The only author to make the short list for the David Gemmell Legend Award six times in four years, Brandon won that award in 2011 for The Way of Kings. The Emperor’s Soul won the 2013 Hugo Award for Best Novella. He has appeared on the New York Times Best-Seller List multiple times, with five novels hitting the #1 spot.
Currently living in Utah with his wife and children, Brandon teaches creative writing at Brigham Young University” (Brandon Sanderson Goodreads Profile, 2018).

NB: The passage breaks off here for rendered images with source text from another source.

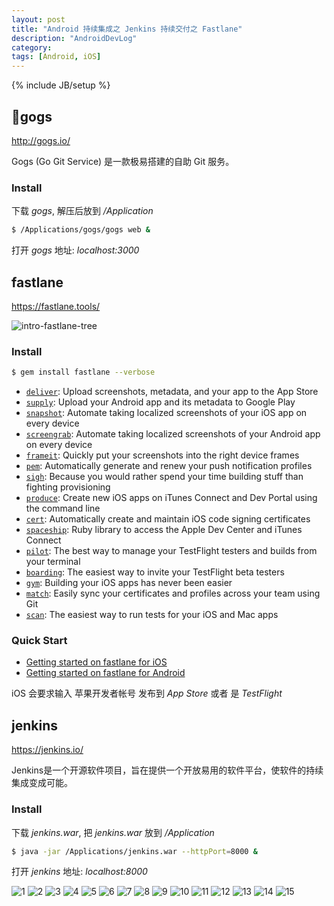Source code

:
 ```yaml
---
layout: post
title: "Android 持续集成之 Jenkins 持续交付之 Fastlane"
description: "AndroidDevLog"
category: 
tags: [Android, iOS]
---
```

{% include JB/setup %}

## gogs

<http://gogs.io/>

Gogs (Go Git Service) 是一款极易搭建的自助 Git 服务。

### Install

下载 *gogs*, 解压后放到 */Application*

```bash
$ /Applications/gogs/gogs web &
```

打开 *gogs* 地址: *localhost:3000*

## fastlane

<https://fastlane.tools/>

![intro-fastlane-tree](https://fastlane.tools/assets/img/intro-fastlane-tree.png)

### Install

```bash
$ gem install fastlane --verbose
```

* [`deliver`](https://github.com/fastlane/fastlane/tree/master/deliver): Upload screenshots, metadata, and your app to the App Store
* [`supply`](https://github.com/fastlane/fastlane/tree/master/supply): Upload your Android app and its metadata to Google Play
* [`snapshot`](https://github.com/fastlane/fastlane/tree/master/snapshot): Automate taking localized screenshots of your iOS app on every device
* [`screengrab`](https://github.com/fastlane/fastlane/tree/master/screengrab): Automate taking localized screenshots of your Android app on every device
* [`frameit`](https://github.com/fastlane/fastlane/tree/master/frameit): Quickly put your screenshots into the right device frames
* [`pem`](https://github.com/fastlane/fastlane/tree/master/pem): Automatically generate and renew your push notification profiles
* [`sigh`](https://github.com/fastlane/fastlane/tree/master/sigh): Because you would rather spend your time building stuff than fighting provisioning
* [`produce`](https://github.com/fastlane/fastlane/tree/master/produce): Create new iOS apps on iTunes Connect and Dev Portal using the command line
* [`cert`](https://github.com/fastlane/fastlane/tree/master/cert): Automatically create and maintain iOS code signing certificates
* [`spaceship`](https://github.com/fastlane/fastlane/tree/master/spaceship): Ruby library to access the Apple Dev Center and iTunes Connect
* [`pilot`](https://github.com/fastlane/fastlane/tree/master/pilot): The best way to manage your TestFlight testers and builds from your terminal
* [`boarding`](https://github.com/fastlane/boarding): The easiest way to invite your TestFlight beta testers
* [`gym`](https://github.com/fastlane/fastlane/tree/master/gym): Building your iOS apps has never been easier
* [`match`](https://github.com/fastlane/fastlane/tree/master/match): Easily sync your certificates and profiles across your team using Git
* [`scan`](https://github.com/fastlane/fastlane/tree/master/scan): The easiest way to run tests for your iOS and Mac apps

### Quick Start

* [Getting started on fastlane for iOS](https://docs.fastlane.tools/getting-started/ios/setup/)
* [Getting started on fastlane for Android](https://docs.fastlane.tools/getting-started/android/setup/)

iOS 会要求输入 苹果开发者帐号 发布到 *App Store* 或者 是 *TestFlight*

## jenkins

<https://jenkins.io/>

Jenkins是一个开源软件项目，旨在提供一个开放易用的软件平台，使软件的持续集成变成可能。

### Install

下载 *jenkins.war*, 把 *jenkins.war* 放到 */Application*

```bash
$ java -jar /Applications/jenkins.war --httpPort=8000 &
```

打开 *jenkins* 地址: *localhost:8000*

![1](/assets/images/mobile/fastlane/1.png)
![2](/assets/images/mobile/fastlane/2.png)
![3](/assets/images/mobile/fastlane/3.png)
![4](/assets/images/mobile/fastlane/4.png)
![5](/assets/images/mobile/fastlane/5.png)
![6](/assets/images/mobile/fastlane/6.png)
![7](/assets/images/mobile/fastlane/7.png)
![8](/assets/images/mobile/fastlane/8.png)
![9](/assets/images/mobile/fastlane/9.png)
![10](/assets/images/mobile/fastlane/10.png)
![11](/assets/images/mobile/fastlane/11.png)
![12](/assets/images/mobile/fastlane/12.png)
![13](/assets/images/mobile/fastlane/13.png)
![14](/assets/images/mobile/fastlane/14.png)
![15](/assets/images/mobile/fastlane/15.png)
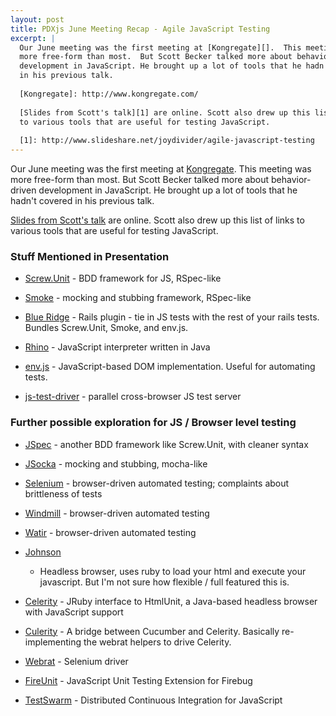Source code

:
 ```yaml
---
layout: post
title: PDXjs June Meeting Recap - Agile JavaScript Testing
excerpt: |
  Our June meeting was the first meeting at [Kongregate][].  This meeting was
  more free-form than most.  But Scott Becker talked more about behavior-driven
  development in JavaScript. He brought up a lot of tools that he hadn't covered
  in his previous talk.
  
  [Kongregate]: http://www.kongregate.com/
  
  [Slides from Scott's talk][1] are online. Scott also drew up this list of links
  to various tools that are useful for testing JavaScript.
  
  [1]: http://www.slideshare.net/joydivider/agile-javascript-testing
---
```


Our June meeting was the first meeting at [Kongregate][].  This meeting was
more free-form than most.  But Scott Becker talked more about behavior-driven
development in JavaScript. He brought up a lot of tools that he hadn't covered
in his previous talk.

[Kongregate]: http://www.kongregate.com/

[Slides from Scott's talk][1] are online. Scott also drew up this list of links
to various tools that are useful for testing JavaScript.

[1]: http://www.slideshare.net/joydivider/agile-javascript-testing

### Stuff Mentioned in Presentation ###

 - [Screw.Unit](http://github.com/nkallen/screw-unit/tree/master) - BDD
   framework for JS, RSpec-like

 - [Smoke](http://github.com/andykent/smoke/tree/master) - mocking and stubbing
   framework, RSpec-like

 - [Blue Ridge](http://github.com/relevance/blue-ridge/tree/master) - Rails
   plugin - tie in JS tests with the rest of your rails tests.  Bundles
Screw.Unit, Smoke, and env.js.

 - [Rhino](http://www.mozilla.org/rhino/) - JavaScript interpreter written in
   Java

 - [env.js](http://ejohn.org/blog/bringing-the-browser-to-the-server/) -
   JavaScript-based DOM implementation.  Useful for automating tests.

 - [js-test-driver](http://code.google.com/p/js-test-driver/) - parallel
   cross-browser JS test server

### Further possible exploration for JS / Browser level testing ###

 - [JSpec](http://visionmedia.github.com/jspec/) - another BDD framework like
   Screw.Unit, with cleaner syntax

 - [JSocka](http://github.com/gisikw/jsocka/tree/master) - mocking and
   stubbing, mocha-like

 - [Selenium](http://seleniumhq.org/) - browser-driven automated testing;
   complaints about brittleness of tests

 - [Windmill](http://www.getwindmill.com/) - browser-driven automated testing

 - [Watir](http://wtr.rubyforge.org/) - browser-driven automated testing

 - [Johnson](http://tenderlovemaking.com/2009/04/05/testing-javascript-outside-the-browser/)
   - Headless browser, uses ruby to load your html and execute your javascript.
     But I'm not sure how flexible / full featured this is.

 - [Celerity](http://celerity.rubyforge.org/) - JRuby interface to HtmlUnit, a
   Java-based headless browser with JavaScript support

 - [Culerity](http://github.com/langalex/culerity/tree/master) - A bridge
   between Cucumber and Celerity. Basically re-implementing the webrat helpers
to drive Celerity.

 - [Webrat](http://groups.google.com/group/webrat/browse_thread/thread/1db11de39945e3a7
) - Selenium driver

 - [FireUnit](http://fireunit.org/) - JavaScript Unit Testing Extension for Firebug

 - [TestSwarm](http://testswarm.com/) - Distributed Continuous Integration for
   JavaScript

“Neil Gaiman was born in Hampshire, UK, and now lives in the United States near Minneapolis. As a child he discovered his love of books, reading, and stories, devouring the works of C.S. Lewis, J.R.R. Tolkien, James Branch Cabell, Edgar Allan Poe, Michael Moorcock, Ursula K. LeGuin, Gene Wolfe, and G.K. Chesterton. A self-described "feral child who was raised in libraries," Gaiman credits librarians with fostering a life-long love of reading: "I wouldn't be who I am without libraries. I was the sort of kid who devoured books, and my happiest times as a boy were when I persuaded my parents to drop me off in the local library on their way to work, and I spent the day there. I discovered that librarians actually want to help you: they taught me about interlibrary loans."

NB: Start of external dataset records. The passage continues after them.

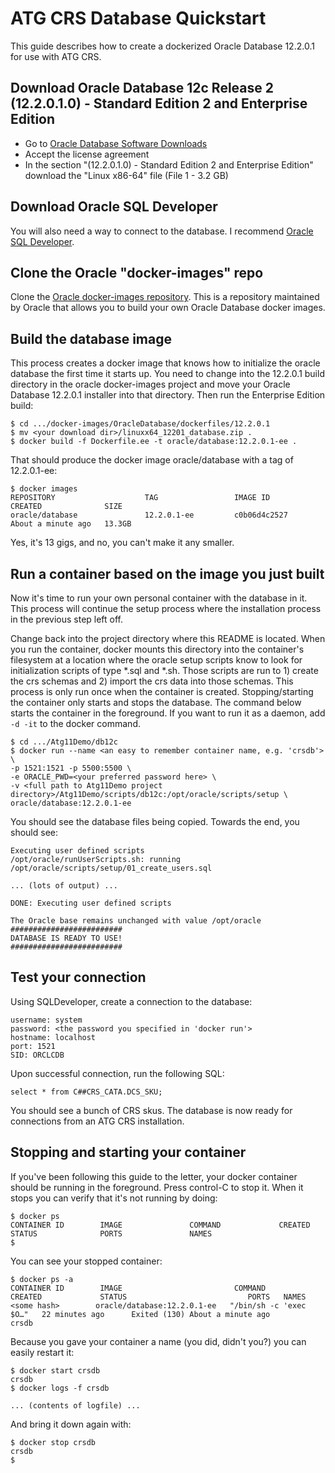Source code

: # ATG CRS Database Quickstart

This guide describes how to create a dockerized Oracle Database 12.2.0.1 for use with ATG CRS.

## Download Oracle Database 12c Release 2 (12.2.0.1.0) - Standard Edition 2 and Enterprise Edition

- Go to [Oracle Database Software Downloads](http://www.oracle.com/technetwork/database/enterprise-edition/downloads/index-092322.html)
- Accept the license agreement
- In the section "(12.2.0.1.0) - Standard Edition 2 and Enterprise Edition" download the "Linux x86-64" file (File 1 - 3.2 GB)

## Download Oracle SQL Developer

You will also need a way to connect to the database.  I recommend [Oracle SQL Developer](http://www.oracle.com/technetwork/developer-tools/sql-developer/downloads/index.html).

## Clone the Oracle "docker-images" repo

Clone the [Oracle docker-images repository](https://github.com/oracle/docker-images).  This is a repository maintained by Oracle that allows you to build your own Oracle Database docker images.

## Build the database image

This process creates a docker image that knows how to initialize the oracle database the first time it starts up.  You need to change into the 12.2.0.1 build directory in the oracle docker-images project and move your Oracle Database 12.2.0.1 installer into that directory.  Then run the Enterprise Edition build:

```
$ cd .../docker-images/OracleDatabase/dockerfiles/12.2.0.1
$ mv <your download dir>/linuxx64_12201_database.zip .
$ docker build -f Dockerfile.ee -t oracle/database:12.2.0.1-ee . 
```

That should produce the docker image oracle/database with a tag of 12.2.0.1-ee:

```
$ docker images
REPOSITORY                    TAG                 IMAGE ID            CREATED              SIZE
oracle/database               12.2.0.1-ee         c0b06d4c2527        About a minute ago   13.3GB
```

Yes, it's 13 gigs, and no, you can't make it any smaller.

## Run a container based on the image you just built

Now it's time to run your own personal container with the database in it. This process will continue the setup process where the installation process in the previous step left off. 

Change back into the project directory where this README is located.  When you run the container, docker mounts this directory into the container's filesystem at a location where the oracle setup scripts know to look for initialization scripts of type *.sql and *.sh.  Those scripts are run to 1) create the crs schemas and 2) import the crs data into those schemas.  This process is only run once when the container is created.  Stopping/starting the container only starts and stops the database.  The command below starts the container in the foreground.  If you want to run it as a daemon, add `-d -it` to the docker command.

```
$ cd .../Atg11Demo/db12c
$ docker run --name <an easy to remember container name, e.g. 'crsdb'> \
-p 1521:1521 -p 5500:5500 \
-e ORACLE_PWD=<your preferred password here> \
-v <full path to Atg11Demo project directory>/Atg11Demo/scripts/db12c:/opt/oracle/scripts/setup \
oracle/database:12.2.0.1-ee
```

You should see the database files being copied.  Towards the end, you should see:

```
Executing user defined scripts
/opt/oracle/runUserScripts.sh: running /opt/oracle/scripts/setup/01_create_users.sql

... (lots of output) ...

DONE: Executing user defined scripts

The Oracle base remains unchanged with value /opt/oracle
#########################
DATABASE IS READY TO USE!
#########################
```

## Test your connection

Using SQLDeveloper, create a connection to the database:

```
username: system
password: <the password you specified in 'docker run'>
hostname: localhost
port: 1521
SID: ORCLCDB 
```

Upon successful connection, run the following SQL:

```
select * from C##CRS_CATA.DCS_SKU;
```

You should see a bunch of CRS skus.  The database is now ready for connections from an ATG CRS installation.

## Stopping and starting your container

If you've been following this guide to the letter, your docker container should be running in the foreground. Press control-C to stop it.  When it stops you can verify that it's not running by doing:

```
$ docker ps
CONTAINER ID        IMAGE               COMMAND             CREATED             STATUS              PORTS               NAMES
$ 
```

You can see your stopped container:

```
$ docker ps -a
CONTAINER ID        IMAGE                         COMMAND                  CREATED             STATUS                           PORTS   NAMES
<some hash>        oracle/database:12.2.0.1-ee   "/bin/sh -c 'exec $O…"   22 minutes ago      Exited (130) About a minute ago          crsdb
```

Because you gave your container a name (you did, didn't you?) you can easily restart it:

```
$ docker start crsdb
crsdb
$ docker logs -f crsdb

... (contents of logfile) ...

```

And bring it down again with:

```
$ docker stop crsdb
crsdb
$
```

Neil Gaiman is credited with being one of the creators of modern comics, as well as an author whose work crosses genres and reaches audiences of all ages. He is listed in the Dictionary of Literary Biography as one of the top ten living post-modern writers and is a prolific creator of works of prose, poetry, film, journalism, comics, song lyrics, and drama.
Gaiman has achieved cult status and attracted increased media attention, with recent profiles in The New Yorkermagazine and by CBS News Sunday Morning” (Gaiman, 2018).